A review by flara
Blue Nights by Joan Didion

emotional reflective sad tense slow-paced

4.0

Not two months ago I finished reading The Year of Magical Thinking and in its review I wrote 'I think that if I read it later in life, it would have made more of an impact'. Well, be careful what you wish for. Unforeseen circumstances have made me want to reach after the book again and give it a second go. Suddenly, the book has presented itself as a very relevant piece of writing. However, it was still way too fresh in my mind and so I decided to read Blue Nights instead.

Blue Nights read like poetry. It went back and forth, from present to past, memories to present day observations, the real and the imagined. Didion questions small details and missed premonitions, analyses them, reminisces about them. What if one small circumstance was different, how would it affect the events that followed? Would it cancel the outcome altogether? Blue Nights is a heartbreaking anthology of Didion's life; the story of loneliness, outliving people, being the one left behind. Ageing and frailty, later of which she refuses to accept. All of this in a juxtaposition with memories of Quintana's childhood, snippets of her writing and her thinking. We see Quintana through the lens of a guilt-ridden mother, guilty of outliving her, and supposedly of failing to see the early signs of her struggle. She relives them again and again, repeats short phrases and quotes in an effort to uncover previously unseen, but no such thing is happening. 

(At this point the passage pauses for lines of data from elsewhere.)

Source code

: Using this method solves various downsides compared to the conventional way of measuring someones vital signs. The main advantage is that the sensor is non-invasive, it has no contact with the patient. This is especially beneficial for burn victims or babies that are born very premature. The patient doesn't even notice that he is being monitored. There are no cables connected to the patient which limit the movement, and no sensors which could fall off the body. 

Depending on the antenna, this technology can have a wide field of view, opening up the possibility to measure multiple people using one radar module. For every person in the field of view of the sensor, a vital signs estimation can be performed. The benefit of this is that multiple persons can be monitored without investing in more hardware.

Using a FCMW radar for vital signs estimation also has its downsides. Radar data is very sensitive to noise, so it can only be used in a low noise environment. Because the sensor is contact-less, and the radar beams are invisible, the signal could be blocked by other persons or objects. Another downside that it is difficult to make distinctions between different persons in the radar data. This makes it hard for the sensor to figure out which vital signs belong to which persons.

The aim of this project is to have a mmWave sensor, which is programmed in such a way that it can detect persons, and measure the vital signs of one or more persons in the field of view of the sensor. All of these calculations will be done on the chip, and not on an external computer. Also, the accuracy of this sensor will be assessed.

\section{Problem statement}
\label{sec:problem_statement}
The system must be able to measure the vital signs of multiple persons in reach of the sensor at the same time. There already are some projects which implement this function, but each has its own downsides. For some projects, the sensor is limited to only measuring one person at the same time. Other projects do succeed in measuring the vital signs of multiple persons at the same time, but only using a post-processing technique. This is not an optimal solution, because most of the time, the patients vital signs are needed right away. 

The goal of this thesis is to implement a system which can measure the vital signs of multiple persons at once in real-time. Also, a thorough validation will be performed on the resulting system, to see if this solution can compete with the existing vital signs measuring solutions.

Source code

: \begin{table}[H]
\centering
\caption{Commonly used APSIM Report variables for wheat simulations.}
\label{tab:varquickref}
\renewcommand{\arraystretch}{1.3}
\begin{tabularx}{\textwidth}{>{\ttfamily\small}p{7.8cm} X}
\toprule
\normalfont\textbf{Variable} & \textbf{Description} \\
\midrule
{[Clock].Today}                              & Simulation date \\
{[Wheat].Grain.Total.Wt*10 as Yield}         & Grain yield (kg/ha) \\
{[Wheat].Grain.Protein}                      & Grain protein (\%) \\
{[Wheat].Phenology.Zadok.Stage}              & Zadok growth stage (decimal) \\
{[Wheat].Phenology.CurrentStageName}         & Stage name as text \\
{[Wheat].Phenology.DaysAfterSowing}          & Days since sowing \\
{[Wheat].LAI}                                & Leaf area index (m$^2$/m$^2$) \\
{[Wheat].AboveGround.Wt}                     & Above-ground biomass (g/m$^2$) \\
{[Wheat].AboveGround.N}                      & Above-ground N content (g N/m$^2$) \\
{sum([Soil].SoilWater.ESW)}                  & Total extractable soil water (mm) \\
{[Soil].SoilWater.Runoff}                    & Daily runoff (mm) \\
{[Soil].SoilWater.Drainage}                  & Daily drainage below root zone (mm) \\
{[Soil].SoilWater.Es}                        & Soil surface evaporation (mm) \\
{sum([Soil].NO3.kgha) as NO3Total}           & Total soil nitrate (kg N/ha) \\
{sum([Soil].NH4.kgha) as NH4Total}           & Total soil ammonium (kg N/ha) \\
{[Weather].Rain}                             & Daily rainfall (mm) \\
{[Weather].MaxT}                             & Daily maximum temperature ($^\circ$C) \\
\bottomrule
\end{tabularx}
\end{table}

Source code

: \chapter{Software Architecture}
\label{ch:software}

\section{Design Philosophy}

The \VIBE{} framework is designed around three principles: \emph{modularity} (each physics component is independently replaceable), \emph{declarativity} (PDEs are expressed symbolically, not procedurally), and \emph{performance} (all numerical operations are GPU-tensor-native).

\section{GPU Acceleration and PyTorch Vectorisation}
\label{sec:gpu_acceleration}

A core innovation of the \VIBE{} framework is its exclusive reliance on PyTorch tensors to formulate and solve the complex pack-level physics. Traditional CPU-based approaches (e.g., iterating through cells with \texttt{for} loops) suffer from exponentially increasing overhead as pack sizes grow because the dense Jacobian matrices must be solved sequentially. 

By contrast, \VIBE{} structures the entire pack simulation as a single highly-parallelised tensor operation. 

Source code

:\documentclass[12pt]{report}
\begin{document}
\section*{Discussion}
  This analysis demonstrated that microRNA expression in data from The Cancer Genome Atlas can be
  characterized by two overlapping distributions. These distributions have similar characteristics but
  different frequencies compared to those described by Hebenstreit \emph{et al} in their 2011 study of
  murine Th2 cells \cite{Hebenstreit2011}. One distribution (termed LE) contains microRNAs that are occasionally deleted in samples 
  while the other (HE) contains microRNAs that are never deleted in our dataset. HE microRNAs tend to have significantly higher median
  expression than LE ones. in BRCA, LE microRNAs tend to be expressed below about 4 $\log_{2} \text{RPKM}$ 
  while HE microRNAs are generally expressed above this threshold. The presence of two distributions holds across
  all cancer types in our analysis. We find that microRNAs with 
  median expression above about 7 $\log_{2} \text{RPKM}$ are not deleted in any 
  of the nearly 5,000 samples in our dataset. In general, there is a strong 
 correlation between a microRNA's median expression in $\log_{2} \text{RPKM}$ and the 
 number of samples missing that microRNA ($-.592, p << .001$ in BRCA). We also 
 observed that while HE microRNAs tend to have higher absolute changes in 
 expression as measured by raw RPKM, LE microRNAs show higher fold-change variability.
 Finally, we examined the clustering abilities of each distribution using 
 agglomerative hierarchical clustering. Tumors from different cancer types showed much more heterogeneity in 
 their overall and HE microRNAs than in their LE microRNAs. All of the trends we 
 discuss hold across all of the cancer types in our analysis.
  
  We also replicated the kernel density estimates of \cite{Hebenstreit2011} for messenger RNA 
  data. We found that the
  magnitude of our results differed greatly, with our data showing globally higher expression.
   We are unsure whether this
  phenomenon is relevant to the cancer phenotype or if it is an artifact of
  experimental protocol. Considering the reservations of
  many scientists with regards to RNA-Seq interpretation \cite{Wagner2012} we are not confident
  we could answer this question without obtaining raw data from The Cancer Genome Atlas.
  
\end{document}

This book heavily references popular culture of the 1960-80s America. I have neither been alive during this time frame, nor have I ever been to America. The Year of Magical Thinking was full of these references as well, which was confusing me. I especially struggled to understand the significance of excerpts from Didion's previous works, simply because I was not familiar with them. In Blue nights however, I didn't mind this at all. These references did not prevent me from understanding and enjoying the writing. On the contrary, I was pointed at direction of other talented writers/creatives, whose work I would like to discover. I relished in reading the book, in keeping both Quintana and John alive, just like Didion intended it to be. I had tears in my eyes every 20 pages or so. Not exactly sad tears, and definitely not happy ones. They were more like tears of understanding and mutual compassion. Certain points would hit home, because I had been contemplating my own tragedy in identical ways.